Ia minta Mabes Polri perlu mengkonsolidasikan Brimob dan TNI yang memang punya pengalaman di medan tempur hutan, untuk memburu teroris MTI itu. Densus 88 sekali pun tidak punya pengalaman di medan tempur hutan. Mereka hanya piawai di perkotaan.

Mabes Polri, kata Neta, harus memberikan biaya operasional yang memadai, begitu juga insentif bisa diperoleh utuh untuk ditinggal di rumah, peralatannya dipenuhi agar memadai, dan ada reward yang jelas ketika mereka berhasil menghabisi kelompok MTI, misalnya bisa mengikuti pendidikan atau memegang posisi jabatan.

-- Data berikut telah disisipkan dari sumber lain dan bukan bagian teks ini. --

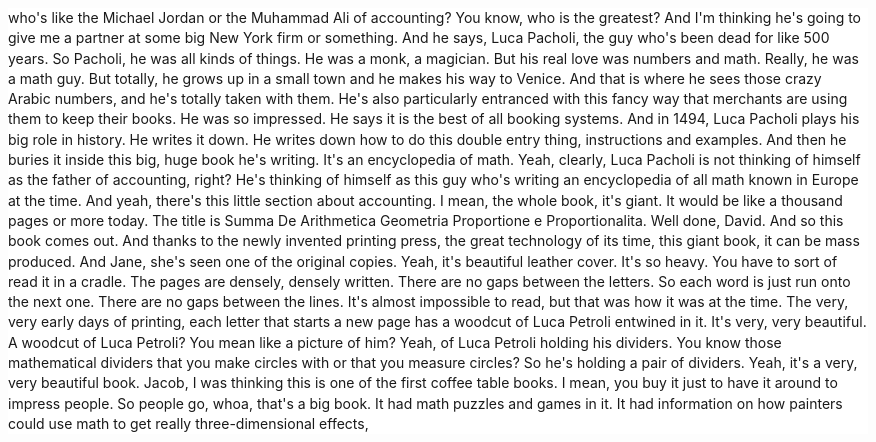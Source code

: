 who's like the Michael Jordan or the Muhammad Ali of accounting?
You know, who is the greatest?
And I'm thinking he's going to give me a partner
at some big New York firm or something.
And he says, Luca Pacholi, the guy who's been dead for like 500 years.
So Pacholi, he was all kinds of things.
He was a monk, a magician.
But his real love was numbers and math.
Really, he was a math guy.
But totally, he grows up in a small town and he makes his way to Venice.
And that is where he sees those crazy Arabic numbers,
and he's totally taken with them.
He's also particularly entranced with this fancy way
that merchants are using them to keep their books.
He was so impressed.
He says it is the best of all booking systems.
And in 1494, Luca Pacholi plays his big role in history.
He writes it down.
He writes down how to do this double entry thing,
instructions and examples.
And then he buries it inside this big, huge book he's writing.
It's an encyclopedia of math.
Yeah, clearly, Luca Pacholi is not thinking of himself
as the father of accounting, right?
He's thinking of himself as this guy who's writing an encyclopedia
of all math known in Europe at the time.
And yeah, there's this little section about accounting.
I mean, the whole book, it's giant.
It would be like a thousand pages or more today.
The title is Summa De Arithmetica Geometria Proportione
e Proportionalita.
Well done, David.
And so this book comes out.
And thanks to the newly invented printing press,
the great technology of its time, this giant book,
it can be mass produced.
And Jane, she's seen one of the original copies.
Yeah, it's beautiful leather cover.
It's so heavy.
You have to sort of read it in a cradle.
The pages are densely, densely written.
There are no gaps between the letters.
So each word is just run onto the next one.
There are no gaps between the lines.
It's almost impossible to read,
but that was how it was at the time.
The very, very early days of printing,
each letter that starts a new page
has a woodcut of Luca Petroli entwined in it.
It's very, very beautiful.
A woodcut of Luca Petroli?
You mean like a picture of him?
Yeah, of Luca Petroli holding his dividers.
You know those mathematical dividers that
you make circles with or that you measure circles?
So he's holding a pair of dividers.
Yeah, it's a very, very beautiful book.
Jacob, I was thinking this is one of the first coffee
table books.
I mean, you buy it just to have it around to impress people.
So people go, whoa, that's a big book.
It had math puzzles and games in it.
It had information on how painters
could use math to get really three-dimensional effects,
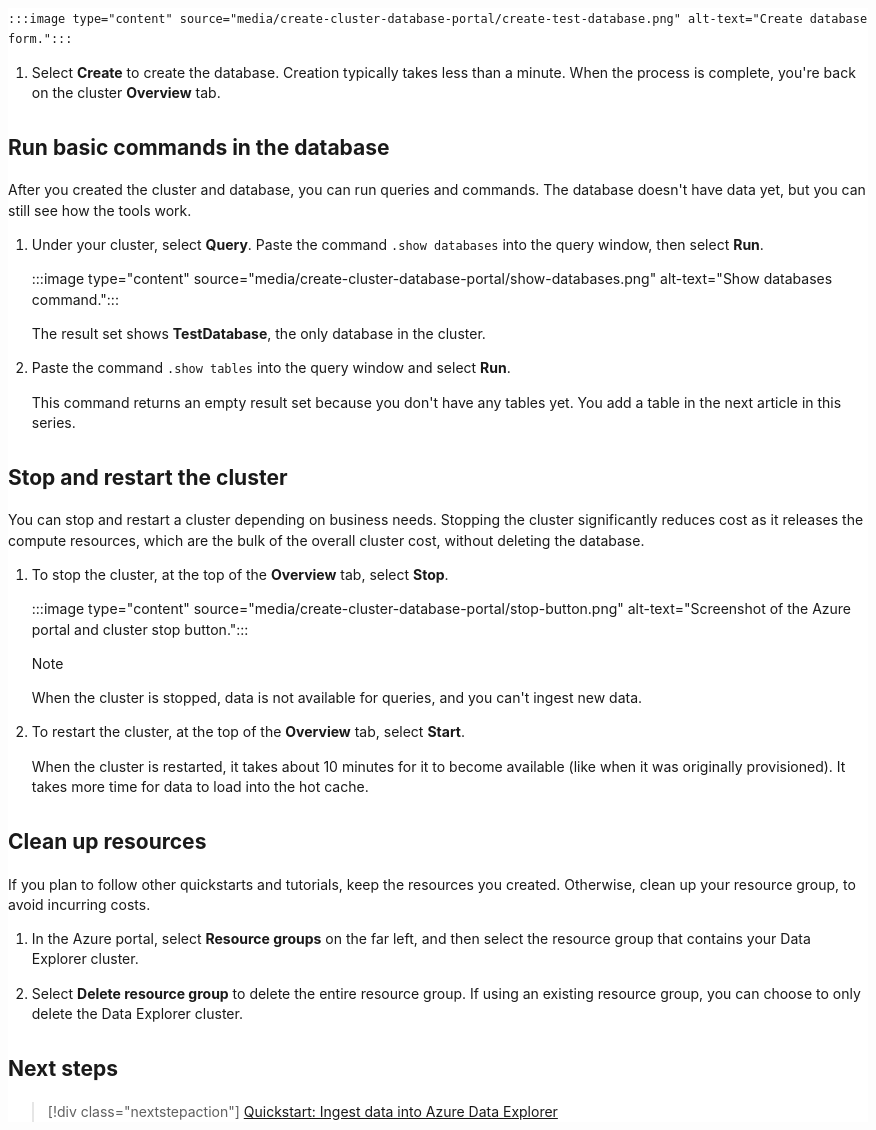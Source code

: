     :::image type="content" source="media/create-cluster-database-portal/create-test-database.png" alt-text="Create database form.":::

1. Select **Create** to create the database. Creation typically takes less than a minute. When the process is complete, you're back on the cluster **Overview** tab.

## Run basic commands in the database

After you created the cluster and database, you can run queries and commands. The database doesn't have data yet, but you can still see how the tools work.

1. Under your cluster, select **Query**. Paste the command `.show databases` into the query window, then select **Run**.

    :::image type="content" source="media/create-cluster-database-portal/show-databases.png" alt-text="Show databases command.":::

    The result set shows **TestDatabase**, the only database in the cluster.

1. Paste the command `.show tables` into the query window and select **Run**.

    This command returns an empty result set because you don't have any tables yet. You add a table in the next article in this series.

## Stop and restart the cluster

You can stop and restart a cluster depending on business needs. Stopping the cluster significantly reduces cost as it releases the compute resources, which are the bulk of the overall cluster cost, without deleting the database.

1. To stop the cluster, at the top of the **Overview** tab, select **Stop**.

    :::image type="content" source="media/create-cluster-database-portal/stop-button.png" alt-text="Screenshot of the Azure portal and cluster stop button.":::

    > [!NOTE]
    > When the cluster is stopped, data is not available for queries, and you can't ingest new data.

1. To restart the cluster, at the top of the **Overview** tab, select **Start**.

    When the cluster is restarted, it takes about 10 minutes for it to become available (like when it was originally provisioned). It takes more time for data to load into the hot cache.

## Clean up resources

If you plan to follow other quickstarts and tutorials, keep the resources you created. Otherwise, clean up your resource group, to avoid incurring costs.

1. In the Azure portal, select **Resource groups** on the far left, and then select the resource group that contains your Data Explorer cluster.

1. Select **Delete resource group** to delete the entire resource group. If using an existing resource group, you can choose to only delete the Data Explorer cluster.

## Next steps

> [!div class="nextstepaction"]
> [Quickstart: Ingest data into Azure Data Explorer](ingest-data-overview.md)
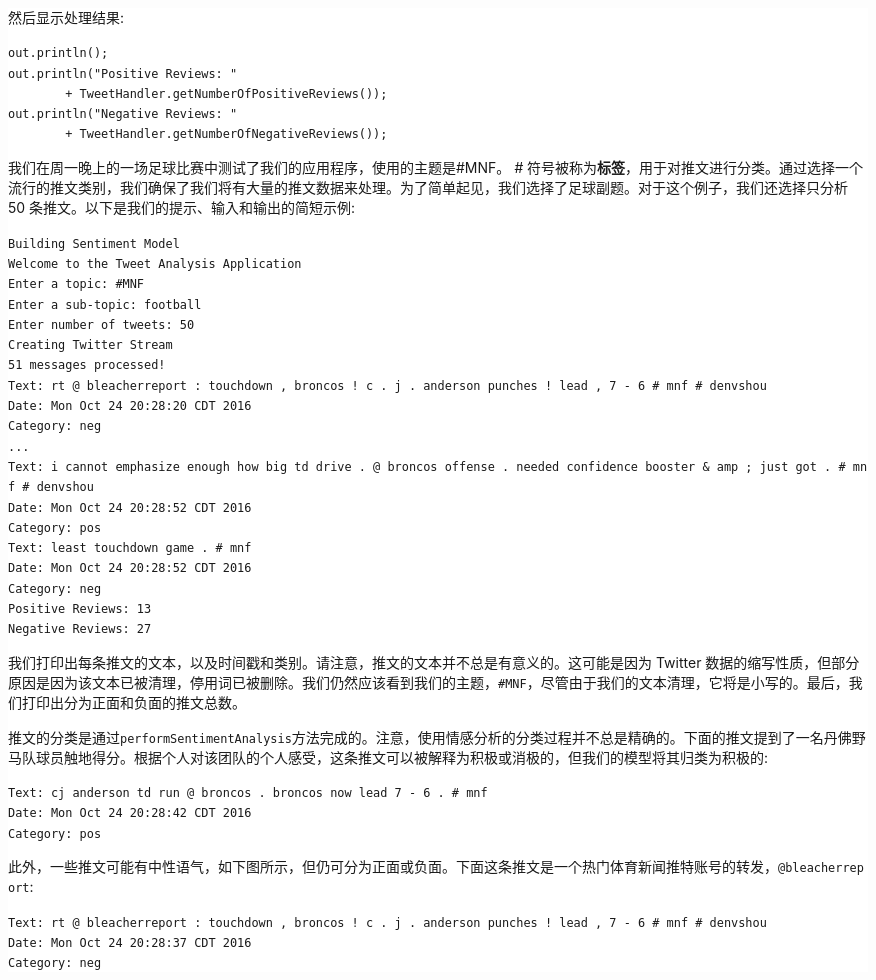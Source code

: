 然后显示处理结果:

```
out.println(); 
out.println("Positive Reviews: " 
        + TweetHandler.getNumberOfPositiveReviews()); 
out.println("Negative Reviews: " 
        + TweetHandler.getNumberOfNegativeReviews()); 

```

我们在周一晚上的一场足球比赛中测试了我们的应用程序，使用的主题是#MNF。 *#* 符号被称为**标签**，用于对推文进行分类。通过选择一个流行的推文类别，我们确保了我们将有大量的推文数据来处理。为了简单起见，我们选择了足球副题。对于这个例子，我们还选择只分析 50 条推文。以下是我们的提示、输入和输出的简短示例:

```
Building Sentiment Model
Welcome to the Tweet Analysis Application
Enter a topic: #MNF
Enter a sub-topic: football
Enter number of tweets: 50
Creating Twitter Stream
51 messages processed!
Text: rt @ bleacherreport : touchdown , broncos ! c . j . anderson punches ! lead , 7 - 6 # mnf # denvshou 
Date: Mon Oct 24 20:28:20 CDT 2016
Category: neg
...
Text: i cannot emphasize enough how big td drive . @ broncos offense . needed confidence booster & amp ; just got . # mnf # denvshou 
Date: Mon Oct 24 20:28:52 CDT 2016
Category: pos
Text: least touchdown game . # mnf 
Date: Mon Oct 24 20:28:52 CDT 2016
Category: neg
Positive Reviews: 13
Negative Reviews: 27

```

我们打印出每条推文的文本，以及时间戳和类别。请注意，推文的文本并不总是有意义的。这可能是因为 Twitter 数据的缩写性质，但部分原因是因为该文本已被清理，停用词已被删除。我们仍然应该看到我们的主题，`#MNF`，尽管由于我们的文本清理，它将是小写的。最后，我们打印出分为正面和负面的推文总数。

推文的分类是通过`performSentimentAnalysis`方法完成的。注意，使用情感分析的分类过程并不总是精确的。下面的推文提到了一名丹佛野马队球员触地得分。根据个人对该团队的个人感受，这条推文可以被解释为积极或消极的，但我们的模型将其归类为积极的:

```
Text: cj anderson td run @ broncos . broncos now lead 7 - 6 . # mnf 
Date: Mon Oct 24 20:28:42 CDT 2016
Category: pos

```

此外，一些推文可能有中性语气，如下图所示，但仍可分为正面或负面。下面这条推文是一个热门体育新闻推特账号的转发，`@bleacherreport`:

```
Text: rt @ bleacherreport : touchdown , broncos ! c . j . anderson punches ! lead , 7 - 6 # mnf # denvshou 
Date: Mon Oct 24 20:28:37 CDT 2016
Category: neg

```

“Jika tidak ada jaminan soal keempat hal itu jangan harap Ali Kolara cs bisa “dihabisi”. Strategi inilah yang perlu diperhatikan, sehingga Mabes Polri tidak hanya sekadar “perintah kosong”, sementara mereka melihat teman temannya yang bertugas di belakang meja, di kota kota di Jawa bisa sekolah dan gampang dapat jabatan empuk,” ujarnya lagi.

Baca juga: Terduga Teroris Jaringan JI Diringkus Densus 88

IPW menilai kasus Sigi semakin menunjukkan kelompok radikal dan garis keras keagamaan yang bersekutu dengan terorisme makin bercokol kuat di Indonesia. Sekecil apapun celah, mereka gunakan untuk membuat teror. Untuk itu Polri perlu bekerja cepat dan membuat strategi taktis untuk menangkap dan membongkar jaringan MTI.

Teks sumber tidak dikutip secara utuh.